Supplied entries below:

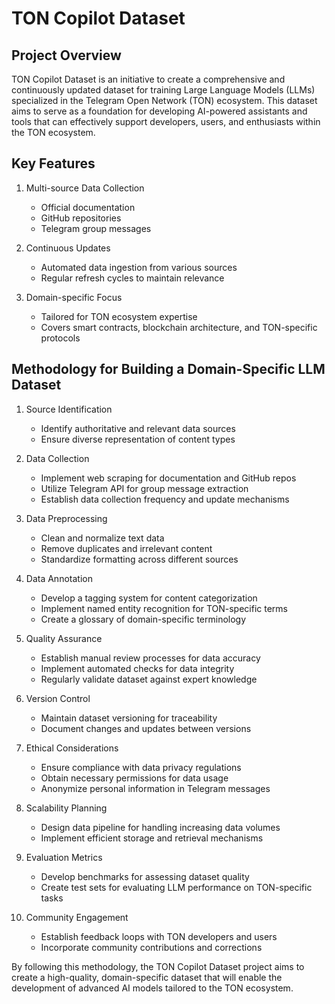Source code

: # TON Copilot Dataset

## Project Overview

TON Copilot Dataset is an initiative to create a comprehensive and continuously updated dataset for training Large Language Models (LLMs) specialized in the Telegram Open Network (TON) ecosystem. This dataset aims to serve as a foundation for developing AI-powered assistants and tools that can effectively support developers, users, and enthusiasts within the TON ecosystem.

## Key Features

1. Multi-source Data Collection
   - Official documentation
   - GitHub repositories
   - Telegram group messages

2. Continuous Updates
   - Automated data ingestion from various sources
   - Regular refresh cycles to maintain relevance

3. Domain-specific Focus
   - Tailored for TON ecosystem expertise
   - Covers smart contracts, blockchain architecture, and TON-specific protocols

## Methodology for Building a Domain-Specific LLM Dataset

1. Source Identification
   - Identify authoritative and relevant data sources
   - Ensure diverse representation of content types

2. Data Collection
   - Implement web scraping for documentation and GitHub repos
   - Utilize Telegram API for group message extraction
   - Establish data collection frequency and update mechanisms

3. Data Preprocessing
   - Clean and normalize text data
   - Remove duplicates and irrelevant content
   - Standardize formatting across different sources

4. Data Annotation
   - Develop a tagging system for content categorization
   - Implement named entity recognition for TON-specific terms
   - Create a glossary of domain-specific terminology

5. Quality Assurance
   - Establish manual review processes for data accuracy
   - Implement automated checks for data integrity
   - Regularly validate dataset against expert knowledge

6. Version Control
   - Maintain dataset versioning for traceability
   - Document changes and updates between versions

7. Ethical Considerations
   - Ensure compliance with data privacy regulations
   - Obtain necessary permissions for data usage
   - Anonymize personal information in Telegram messages

8. Scalability Planning
   - Design data pipeline for handling increasing data volumes
   - Implement efficient storage and retrieval mechanisms

9. Evaluation Metrics
   - Develop benchmarks for assessing dataset quality
   - Create test sets for evaluating LLM performance on TON-specific tasks

10. Community Engagement
    - Establish feedback loops with TON developers and users
    - Incorporate community contributions and corrections

By following this methodology, the TON Copilot Dataset project aims to create a high-quality, domain-specific dataset that will enable the development of advanced AI models tailored to the TON ecosystem.



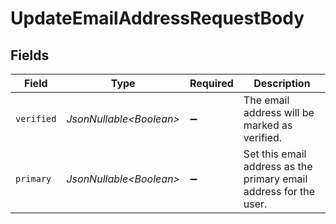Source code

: # UpdateEmailAddressRequestBody


## Fields

| Field                                                             | Type                                                              | Required                                                          | Description                                                       |
| ----------------------------------------------------------------- | ----------------------------------------------------------------- | ----------------------------------------------------------------- | ----------------------------------------------------------------- |
| `verified`                                                        | *JsonNullable\<Boolean>*                                          | :heavy_minus_sign:                                                | The email address will be marked as verified.                     |
| `primary`                                                         | *JsonNullable\<Boolean>*                                          | :heavy_minus_sign:                                                | Set this email address as the primary email address for the user. |
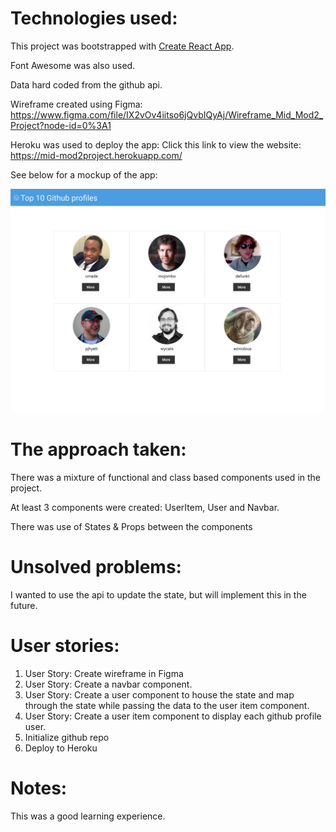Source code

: # Technologies used:

This project was bootstrapped with [Create React App](https://github.com/facebook/create-react-app).

Font Awesome was also used.

Data hard coded from the github api.

Wireframe created using Figma: https://www.figma.com/file/IX2vOv4iitso6jQvbIQyAj/Wireframe_Mid_Mod2_Project?node-id=0%3A1

Heroku was used to deploy the app: Click this link to view the website: https://mid-mod2project.herokuapp.com/

See below for a mockup of the app:

![GitHub Profiles](Mid-Mod2_project_wireframe.svg)

# The approach taken:

There was a mixture of functional and class based components used in the project.

At least 3 components were created: UserItem, User and Navbar.

There was use of States & Props between the components

# Unsolved problems:

I wanted to use the api to update the state, but will implement this in the future.

# User stories:

1. User Story: Create wireframe in Figma
2. User Story: Create a navbar component.
3. User Story: Create a user component to house the state and map through the state while passing the data to the user item component.
4. User Story: Create a user item component to display each github profile user.
5. Initialize github repo
6. Deploy to Heroku

# Notes:

This was a good learning experience.
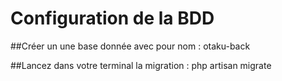 
# Configuration de la BDD

##Créer un une base donnée avec pour nom : otaku-back


##Lancez dans votre terminal la migration : php artisan migrate

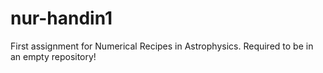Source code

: # nur-handin1
First assignment for Numerical Recipes in Astrophysics. Required to be in an empty repository!
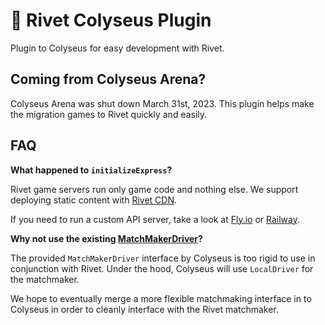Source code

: # 🔩 Rivet Colyseus Plugin

Plugin to Colyseus for easy development with Rivet.

## Coming from Colyseus Arena?

Colyseus Arena was shut down March 31st, 2023. This plugin helps make the migration games to Rivet quickly and easily.

## FAQ

**What happened to `initializeExpress`?**

Rivet game servers run only game code and nothing else. We support deploying static content with [Rivet CDN](https://docs.rivet.gg/cdn/introduction).

If you need to run a custom API server, take a look at [Fly.io](https://docs.rivet.gg/cdn/introduction) or [Railway](https://railway.app/).

**Why not use the existing [MatchMakerDriver](https://github.com/colyseus/colyseus/blob/afb44c3d4f8100465becd81d1cb995c6d773b6d8/packages/core/src/matchmaker/driver/interfaces.ts#L29)?**

The provided `MatchMakerDriver` interface by Colyseus is too rigid to use in conjunction with Rivet. Under the hood, Colyseus will use `LocalDriver` for the matchmaker.

We hope to eventually merge a more flexible matchmaking interface in to Colyseus in order to cleanly interface with the Rivet matchmaker.
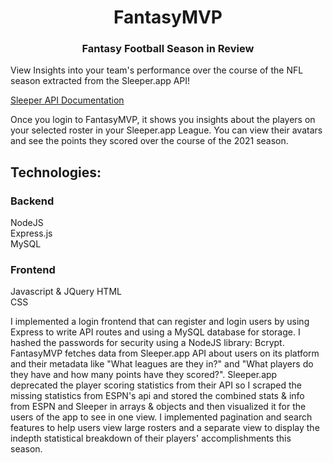 # <div align="center">FantasyMVP</div>  

### <div align="center">Fantasy Football Season in Review</div>

View Insights into your team's performance over the course of the NFL season extracted from the Sleeper.app API!

[Sleeper API Documentation](https://docs.sleeper.app)


Once you login to FantasyMVP, it shows you insights about the players on your selected roster in your Sleeper.app League. You can view their avatars and see the points they scored over the course of the 2021 season.

## Technologies:  
### Backend  
NodeJS  
Express.js  
MySQL
### Frontend
Javascript & JQuery
HTML  
CSS

I implemented a login frontend that can register and login users by using Express to write API routes and using a MySQL database for storage. I hashed the passwords for security using a NodeJS library: Bcrypt. FantasyMVP fetches data from Sleeper.app API about users on its platform and their metadata like "What leagues are they in?" and "What players do they have and how many points have they scored?".
Sleeper.app deprecated the player scoring statistics from their API so I scraped the missing statistics from ESPN's api and stored the combined stats & info from ESPN and Sleeper in arrays & objects and then visualized it for the users of the app to see in one view. I implemented pagination and search features to help users view large rosters and a separate view to display the indepth statistical breakdown of their players' accomplishments this season.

End of Supplied entries.

Task goal -> Copy nothing but the lines from the start of the entries through the line with "## Project Overview". Write them out exactly, without pictures.

Solution to this problem ->
Source code

: # TON Copilot Dataset

## Project Overview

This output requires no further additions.